Как будто пружина прошлого грандиозного организма, заведенная до определенного предела тиканья, вдруг растикалась, разболталась и выдохлась. А пятый съезд, первый перестроечный съезд, работников кино? Какие речи! Какие смелые, рисковые мысли! Все это существовало, копилось и только ждало революционного момента. Впервые вовсю зазвучало местоимение «я». «Я говорю», «Я уверен», «Я утверждаю». От непривычки аж в висках стучало. Уничтожали, предавали анафеме вчерашние таланты. А я сижу и слышу голос Сергея Мартинсона из фильма «Антон Иванович сердится». Там он играет роль композитора-новатора. «Что? Бах? К черту! Моцарта и Бетховена туда же, туда же. На помойку, на помойку». Многих отправили на помойку. Никита Михалков был как «один в поле воин». Сумел защитить известные имена. А главное, сумел быть верным. В той жаркой обстановке это был подвиг.
Что ж? Буду жить по-новому, по-другому, не отрываясь и не предавая лучшее во вчерашнем. Где-то в этом направлении бродила моя позиция.
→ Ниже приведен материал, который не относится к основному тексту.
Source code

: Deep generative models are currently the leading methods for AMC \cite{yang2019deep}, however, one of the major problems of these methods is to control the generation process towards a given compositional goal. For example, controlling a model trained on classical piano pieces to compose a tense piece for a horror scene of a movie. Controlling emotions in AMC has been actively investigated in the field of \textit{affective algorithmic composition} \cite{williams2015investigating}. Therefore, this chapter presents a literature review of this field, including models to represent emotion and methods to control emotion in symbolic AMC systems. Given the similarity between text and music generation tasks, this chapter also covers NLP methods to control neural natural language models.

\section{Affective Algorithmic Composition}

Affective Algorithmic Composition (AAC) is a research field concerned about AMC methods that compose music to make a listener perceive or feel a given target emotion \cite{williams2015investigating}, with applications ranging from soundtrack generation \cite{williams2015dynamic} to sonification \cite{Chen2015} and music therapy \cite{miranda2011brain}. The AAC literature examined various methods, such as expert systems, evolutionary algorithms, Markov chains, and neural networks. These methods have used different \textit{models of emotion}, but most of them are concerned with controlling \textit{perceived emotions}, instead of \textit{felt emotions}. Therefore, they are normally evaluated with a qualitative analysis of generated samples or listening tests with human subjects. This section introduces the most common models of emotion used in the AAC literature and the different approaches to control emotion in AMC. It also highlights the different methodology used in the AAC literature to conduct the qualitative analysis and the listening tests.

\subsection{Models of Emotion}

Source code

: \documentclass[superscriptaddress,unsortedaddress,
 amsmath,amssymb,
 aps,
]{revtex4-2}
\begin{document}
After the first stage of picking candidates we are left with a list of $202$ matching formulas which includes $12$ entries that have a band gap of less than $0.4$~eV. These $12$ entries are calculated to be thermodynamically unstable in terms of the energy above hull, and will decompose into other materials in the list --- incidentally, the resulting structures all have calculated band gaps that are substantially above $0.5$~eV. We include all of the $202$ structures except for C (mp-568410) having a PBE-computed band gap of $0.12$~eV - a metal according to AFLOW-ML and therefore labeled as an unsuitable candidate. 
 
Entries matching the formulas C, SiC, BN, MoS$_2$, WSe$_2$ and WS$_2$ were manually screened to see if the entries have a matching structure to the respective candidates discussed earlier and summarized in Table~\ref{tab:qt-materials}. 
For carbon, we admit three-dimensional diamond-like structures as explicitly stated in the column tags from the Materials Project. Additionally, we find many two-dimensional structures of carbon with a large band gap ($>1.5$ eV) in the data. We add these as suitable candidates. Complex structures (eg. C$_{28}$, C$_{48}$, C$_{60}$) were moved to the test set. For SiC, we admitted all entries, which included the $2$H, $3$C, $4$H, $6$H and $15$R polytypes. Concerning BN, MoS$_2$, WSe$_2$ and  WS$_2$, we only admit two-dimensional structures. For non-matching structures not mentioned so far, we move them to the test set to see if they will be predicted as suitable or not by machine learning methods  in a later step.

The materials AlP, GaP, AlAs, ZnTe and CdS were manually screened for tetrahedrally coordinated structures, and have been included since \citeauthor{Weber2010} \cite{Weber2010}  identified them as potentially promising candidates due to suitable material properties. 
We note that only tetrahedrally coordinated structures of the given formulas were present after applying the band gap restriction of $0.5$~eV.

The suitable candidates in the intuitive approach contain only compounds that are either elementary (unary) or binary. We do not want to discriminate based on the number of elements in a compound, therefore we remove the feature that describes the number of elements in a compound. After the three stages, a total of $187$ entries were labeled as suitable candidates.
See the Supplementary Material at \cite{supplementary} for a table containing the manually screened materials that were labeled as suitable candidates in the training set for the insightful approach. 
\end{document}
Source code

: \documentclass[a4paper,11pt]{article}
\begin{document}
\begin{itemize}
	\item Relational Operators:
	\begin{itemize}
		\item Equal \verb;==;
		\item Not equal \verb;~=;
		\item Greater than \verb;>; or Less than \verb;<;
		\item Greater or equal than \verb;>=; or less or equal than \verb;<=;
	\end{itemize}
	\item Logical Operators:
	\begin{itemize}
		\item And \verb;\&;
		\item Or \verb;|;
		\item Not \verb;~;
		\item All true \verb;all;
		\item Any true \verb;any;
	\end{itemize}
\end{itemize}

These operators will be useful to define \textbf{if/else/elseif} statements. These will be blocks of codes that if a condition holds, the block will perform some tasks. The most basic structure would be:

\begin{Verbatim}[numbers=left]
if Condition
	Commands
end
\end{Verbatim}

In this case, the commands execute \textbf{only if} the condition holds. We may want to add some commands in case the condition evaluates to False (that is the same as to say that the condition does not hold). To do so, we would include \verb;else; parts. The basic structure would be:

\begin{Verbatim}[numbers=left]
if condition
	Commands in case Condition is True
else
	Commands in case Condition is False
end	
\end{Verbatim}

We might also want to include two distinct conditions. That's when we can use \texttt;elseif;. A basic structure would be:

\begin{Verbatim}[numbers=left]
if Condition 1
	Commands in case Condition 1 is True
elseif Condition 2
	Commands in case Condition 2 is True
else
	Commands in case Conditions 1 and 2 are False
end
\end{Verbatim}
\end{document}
Иногда я всю свою жизнь в профессии перелопачиваю и ясно вижу, что я появилась в ней, когда обязательной была только положительная система ориентиров. Какие бы ни были ураганы, сквозь них должны прорываться светлое и оптимистичное. Потому сквозь все эти коловращения буду играть, как кричит внутри, но прорываться к свету. Обязательно. Но… Опять «но». Такие зигзаги жизни. Одно намечаешь, другое диктует обстановка. Вроде я такими тяжкими путями пришла к достойному месту в профессии. И — враз! — во вчерашнем дне. Во «вчерашних». Отодвинута в сторону. Отодвинулась легко, без борьбы, без протеста. Зачем? Кто тебя услышит, когда вокруг все бурлит и пенится? Ну что ж, отправлюсь на полочку. На новую, перестроечную полочку. Как-то оно там? В дни кинематографического съезда шел по ТВ фильм «Претендент». В нем я снялась в небольшой роли. Я кожей чувствовала кривую усмешку: «Эх вы, претенденты вчерашнего дня. У нас такое будет! Мир перевернем!» Да я и сама этого хотела. Ждала и жаждала. А может, мы все перелопатим по-своему? Чем-то своим, доселе задушенным. Заставим мир смотреть и слушать нас! Я в это верила.